I'm trying to find out if there is any way to get an idea of the CPU frequency of the system my C code is running on.
To clarify, I'm looking for an abstract solution (one that will not be tied to a specific architecture or operating system), which can give me an idea of the operating frequency of the computer that my code is executing on. I don't need to be exact, but I'd like to be in the ball park (i.e., I have a 2.2 GHz processor, and I'd like to be able to tell in my program that I'm within a few hundred MHz of that).
How can I use standard C code?
How you find the CPU frequency is both architecture and OS dependent, and there is no abstract solution.
If we were 20+ years ago and you were using an OS without any context switching and the CPU executed the instructions given it in order, you could write some C code in a loop and time it, and then, based on the assembly it was compiled into, compute the number of instructions at runtime.

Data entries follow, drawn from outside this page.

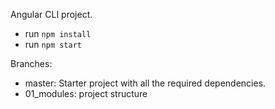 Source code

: Angular CLI project.
- run `npm install`
- run `npm start`

Branches:
- master: Starter project with all the required dependencies.
- 01_modules: project structure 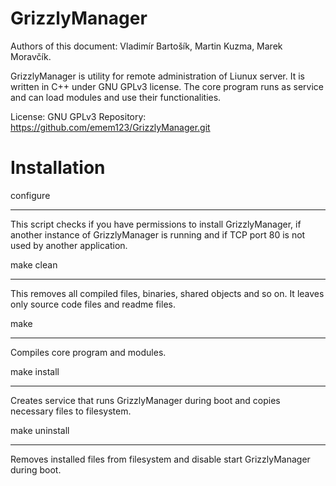 GrizzlyManager
============

Authors of this document: Vladimír Bartošík, Martin Kuzma, Marek Moravčík.

GrizzlyManager is utility for remote administration of Liunux server.
It is written in C++ under GNU GPLv3 license. The core program runs as
service and can load modules and use their functionalities.

License: GNU GPLv3
Repository: https://github.com/emem123/GrizzlyManager.git


Installation
===========

configure
********

This script checks if you have permissions to install GrizzlyManager,
if another instance of GrizzlyManager is running and if TCP port 80
is not used by another application.

make clean
*********

This removes all compiled files, binaries, shared objects and so on.
It leaves only source code files and readme files.

make
****

Compiles core program and modules.

make install
***********

Creates service that runs GrizzlyManager during boot and copies necessary
files to filesystem.

make uninstall
*************

Removes installed files from filesystem and disable start GrizzlyManager
during boot.
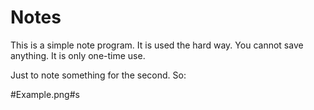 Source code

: # Notes
This is a simple note program.
It is used the hard way. You cannot save anything. It is only one-time use.

Just to note something for the second.
So:

#Example.png#s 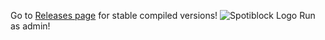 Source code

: Go to [Releases page](https://github.com/VincentXII/Longhorn/releases) for stable compiled versions!
![Spotiblock Logo](https://repo.vincentxii.us/spotiblock/spotiblock.png)
Run as admin!
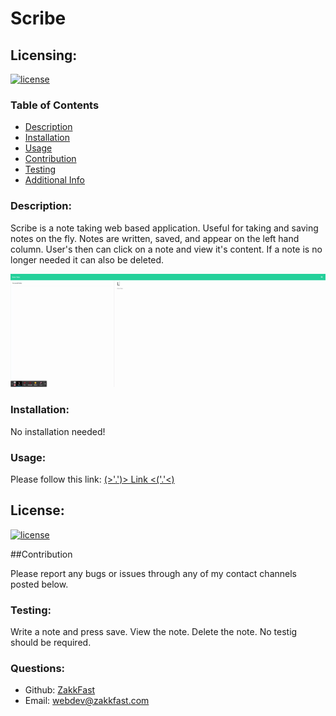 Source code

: # Scribe
  ## Licensing:
  [![license](https://img.shields.io/badge/license-MIT-blue)](https://shields.io)
  
  ### Table of Contents
  
  - [Description](#description)
  - [Installation](#installation)
  - [Usage](#usage)
  - [Contribution](#contribution)
  - [Testing](#testing)
  - [Additional Info](#questions)

  ### Description:

  Scribe is a note taking web based application. Useful for taking and saving notes on the fly. Notes are written, saved, and appear on the left hand column. User's then can click on a note and view it's content. If a note is no longer needed it can also be deleted.

  <img src="./public\assets\imgs\noteTaker.gif">

  ### Installation:

  No installation needed!

  ### Usage:

  Please follow this link: <a href='https://yunowork.herokuapp.com/'> (>'.')> Link <('.'<) </a>

  ## License:

  [![license](https://img.shields.io/badge/license-MIT-blue)](https://shields.io)

  ##Contribution
 
  Please report any bugs or issues through any of my contact channels posted below.

  ### Testing:

  Write a note and press save. View the note. Delete the note. No testig should be required.

  ### Questions:

  - Github: [ZakkFast](https://github.com/ZakkFast)
  - Email: webdev@zakkfast.com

This is already making the assumption that each instruction takes 1 clock cycle, which is a rather poor assumption ever since pipelined processors.

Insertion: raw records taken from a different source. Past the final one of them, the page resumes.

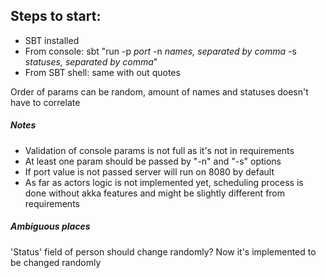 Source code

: ## Steps to start: ##

* SBT installed
* From console: sbt "run -p *port* -n *names, separated by comma* -s *statuses, separated by comma*" 
* From SBT shell: same with out quotes

Order of params can be random, amount of names and statuses doesn't have to correlate

##### Notes #####

* Validation of console params is not full as it's not in requirements
* At least one param should be passed by "-n" and "-s" options
* If port value is not passed server will run on 8080 by default 
* As far as actors logic is not implemented yet, scheduling process is done without akka features
  and might be slightly different from requirements 

##### Ambiguous places #####

'Status' field of person should change randomly? Now it's implemented to be changed randomly

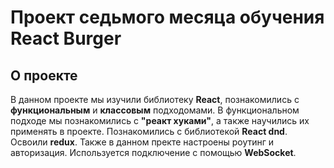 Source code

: # Проект седьмого месяца обучения React Burger

## О проекте

В данном проекте мы изучили библиотеку **React**, познакомились с **функциональным** и **классовым** подходомами. В функциональном подходе мы познакомились с **"реакт хуками"**, а также научились их применять в проекте. Познакомились с библиотекой **React dnd**. Освоили **redux**. Также в данном пректе настроены роутинг и авторизация. Используется подключение с помощью **WebSocket**. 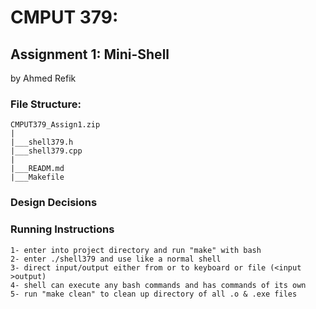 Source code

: # CMPUT 379:
## Assignment 1: Mini-Shell
by Ahmed Refik

### File Structure:

    CMPUT379_Assign1.zip
    |
    |___shell379.h
    |___shell379.cpp
    |
    |___READM.md
    |___Makefile

### Design Decisions
    
### Running Instructions

    1- enter into project directory and run "make" with bash
    2- enter ./shell379 and use like a normal shell
    3- direct input/output either from or to keyboard or file (<input >output)
    4- shell can execute any bash commands and has commands of its own
    5- run "make clean" to clean up directory of all .o & .exe files



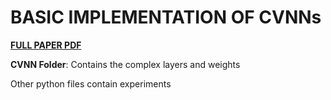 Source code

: # BASIC IMPLEMENTATION OF CVNNs
[**FULL PAPER PDF**](https://github.com/DJMacFarlane/Complex-Valued-Neural-Nets/blob/main/tex_files/Project.pdf)

**CVNN Folder**: Contains the complex layers and weights

Other python files contain experiments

But any modern OS will switch between multiple processes. Even then you can attempt to time a bunch of identical for
loop runs (ignoring time needed for page faults and multiple other reasons why your processor might stall) and get a median value.
And even if the previous solution works, you have multi-issue processors. With any modern processor, it's fair game to reorder your instructions, issue a bunch of them in the same clock cycle, or even split them across cores.